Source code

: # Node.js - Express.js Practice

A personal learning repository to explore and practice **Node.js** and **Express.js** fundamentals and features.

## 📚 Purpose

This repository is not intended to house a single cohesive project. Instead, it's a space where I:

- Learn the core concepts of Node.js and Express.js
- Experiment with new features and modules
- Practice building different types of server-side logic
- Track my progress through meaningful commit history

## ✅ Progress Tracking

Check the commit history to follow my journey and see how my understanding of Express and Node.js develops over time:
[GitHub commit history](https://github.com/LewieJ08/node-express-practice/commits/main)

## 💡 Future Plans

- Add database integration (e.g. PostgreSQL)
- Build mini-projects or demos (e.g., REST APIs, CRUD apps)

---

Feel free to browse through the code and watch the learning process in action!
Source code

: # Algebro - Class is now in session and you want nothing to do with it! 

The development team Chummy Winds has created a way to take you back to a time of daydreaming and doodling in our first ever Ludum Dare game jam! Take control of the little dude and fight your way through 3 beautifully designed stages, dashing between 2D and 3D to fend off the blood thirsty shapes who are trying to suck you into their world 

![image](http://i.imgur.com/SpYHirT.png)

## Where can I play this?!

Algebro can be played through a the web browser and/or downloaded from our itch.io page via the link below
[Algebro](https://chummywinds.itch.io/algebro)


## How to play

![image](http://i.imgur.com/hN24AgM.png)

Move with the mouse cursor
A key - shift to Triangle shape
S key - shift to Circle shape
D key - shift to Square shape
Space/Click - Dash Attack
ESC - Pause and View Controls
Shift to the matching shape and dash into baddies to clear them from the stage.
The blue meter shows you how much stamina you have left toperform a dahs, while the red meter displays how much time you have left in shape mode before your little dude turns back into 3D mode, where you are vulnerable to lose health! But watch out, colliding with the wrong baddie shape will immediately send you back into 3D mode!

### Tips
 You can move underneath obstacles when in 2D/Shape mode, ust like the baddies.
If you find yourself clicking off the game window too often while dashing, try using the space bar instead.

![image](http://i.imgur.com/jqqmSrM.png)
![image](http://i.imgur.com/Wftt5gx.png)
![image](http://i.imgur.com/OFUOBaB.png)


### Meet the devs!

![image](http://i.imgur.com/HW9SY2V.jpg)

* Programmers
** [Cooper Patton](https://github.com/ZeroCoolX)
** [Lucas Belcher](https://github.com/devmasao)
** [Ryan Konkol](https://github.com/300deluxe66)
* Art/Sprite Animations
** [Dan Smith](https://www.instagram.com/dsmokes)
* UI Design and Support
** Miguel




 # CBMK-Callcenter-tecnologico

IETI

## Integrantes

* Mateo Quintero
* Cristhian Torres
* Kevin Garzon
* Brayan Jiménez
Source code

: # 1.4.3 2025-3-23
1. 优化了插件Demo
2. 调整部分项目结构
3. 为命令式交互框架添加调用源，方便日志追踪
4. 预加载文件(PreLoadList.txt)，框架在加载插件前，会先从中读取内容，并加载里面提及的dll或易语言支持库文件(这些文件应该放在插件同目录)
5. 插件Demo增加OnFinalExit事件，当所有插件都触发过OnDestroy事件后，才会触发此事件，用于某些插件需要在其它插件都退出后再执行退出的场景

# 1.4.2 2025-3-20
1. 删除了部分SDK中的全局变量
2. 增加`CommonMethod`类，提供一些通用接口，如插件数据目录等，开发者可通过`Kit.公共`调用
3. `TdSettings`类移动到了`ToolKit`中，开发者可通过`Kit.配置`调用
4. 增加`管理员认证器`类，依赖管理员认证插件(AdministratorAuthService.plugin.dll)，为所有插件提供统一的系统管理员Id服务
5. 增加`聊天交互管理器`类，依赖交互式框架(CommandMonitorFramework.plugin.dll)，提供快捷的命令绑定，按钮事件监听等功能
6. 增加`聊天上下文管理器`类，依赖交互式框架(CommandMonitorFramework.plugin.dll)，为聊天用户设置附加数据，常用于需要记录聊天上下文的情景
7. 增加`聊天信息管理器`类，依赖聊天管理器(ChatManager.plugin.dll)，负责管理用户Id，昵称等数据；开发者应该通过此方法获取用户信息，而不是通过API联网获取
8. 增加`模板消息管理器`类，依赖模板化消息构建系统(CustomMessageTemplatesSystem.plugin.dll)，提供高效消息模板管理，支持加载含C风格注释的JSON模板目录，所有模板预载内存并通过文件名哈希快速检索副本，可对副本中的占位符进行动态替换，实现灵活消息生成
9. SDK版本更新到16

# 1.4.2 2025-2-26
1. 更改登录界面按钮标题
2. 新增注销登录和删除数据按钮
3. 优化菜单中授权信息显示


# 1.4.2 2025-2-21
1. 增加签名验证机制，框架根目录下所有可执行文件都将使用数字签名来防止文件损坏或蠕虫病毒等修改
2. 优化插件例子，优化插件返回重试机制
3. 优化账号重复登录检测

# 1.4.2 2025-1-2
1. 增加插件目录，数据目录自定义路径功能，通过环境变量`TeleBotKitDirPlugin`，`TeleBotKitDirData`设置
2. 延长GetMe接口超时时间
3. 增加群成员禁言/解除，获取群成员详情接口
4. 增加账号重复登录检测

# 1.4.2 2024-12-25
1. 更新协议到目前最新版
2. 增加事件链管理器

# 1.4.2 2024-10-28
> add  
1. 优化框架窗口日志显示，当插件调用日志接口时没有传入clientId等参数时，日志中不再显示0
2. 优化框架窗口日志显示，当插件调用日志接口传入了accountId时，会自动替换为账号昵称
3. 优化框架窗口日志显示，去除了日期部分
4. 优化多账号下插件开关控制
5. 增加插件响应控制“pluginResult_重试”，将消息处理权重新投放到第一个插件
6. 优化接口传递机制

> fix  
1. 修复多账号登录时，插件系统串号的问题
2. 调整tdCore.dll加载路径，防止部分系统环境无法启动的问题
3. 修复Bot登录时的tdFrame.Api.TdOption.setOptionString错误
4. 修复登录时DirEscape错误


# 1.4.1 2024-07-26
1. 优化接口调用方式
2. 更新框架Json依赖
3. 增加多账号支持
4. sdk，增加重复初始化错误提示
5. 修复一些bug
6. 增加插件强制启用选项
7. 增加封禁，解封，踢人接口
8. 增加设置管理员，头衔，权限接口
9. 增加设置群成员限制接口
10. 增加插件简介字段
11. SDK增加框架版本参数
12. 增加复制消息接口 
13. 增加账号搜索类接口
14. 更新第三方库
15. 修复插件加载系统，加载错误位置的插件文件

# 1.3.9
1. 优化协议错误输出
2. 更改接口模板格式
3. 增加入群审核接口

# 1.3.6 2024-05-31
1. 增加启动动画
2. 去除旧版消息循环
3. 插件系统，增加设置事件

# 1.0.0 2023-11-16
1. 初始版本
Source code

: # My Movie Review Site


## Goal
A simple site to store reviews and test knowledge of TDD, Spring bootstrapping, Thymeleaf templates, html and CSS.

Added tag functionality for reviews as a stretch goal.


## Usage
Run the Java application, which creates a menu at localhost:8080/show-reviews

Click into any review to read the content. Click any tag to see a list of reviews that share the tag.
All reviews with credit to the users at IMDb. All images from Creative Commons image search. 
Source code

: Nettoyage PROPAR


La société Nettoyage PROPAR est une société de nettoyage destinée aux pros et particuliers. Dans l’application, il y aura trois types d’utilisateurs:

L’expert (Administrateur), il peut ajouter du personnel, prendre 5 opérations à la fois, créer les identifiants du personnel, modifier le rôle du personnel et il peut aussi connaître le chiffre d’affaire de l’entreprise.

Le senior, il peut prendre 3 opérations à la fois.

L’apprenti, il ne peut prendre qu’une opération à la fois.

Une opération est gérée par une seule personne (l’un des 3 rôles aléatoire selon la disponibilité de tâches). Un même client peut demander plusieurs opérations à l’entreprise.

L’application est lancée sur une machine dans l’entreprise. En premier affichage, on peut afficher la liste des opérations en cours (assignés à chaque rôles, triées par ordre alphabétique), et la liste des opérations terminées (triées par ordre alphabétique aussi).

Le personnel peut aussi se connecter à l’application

What is needed = When the string "Algebro" occurs in a line of the material, that line belongs in the answer.

Written answer =
: # Algebro - Class is now in session and you want nothing to do with it! 
Algebro can be played through a the web browser and/or downloaded from our itch.io page via the link below
[Algebro](https://chummywinds.itch.io/algebro)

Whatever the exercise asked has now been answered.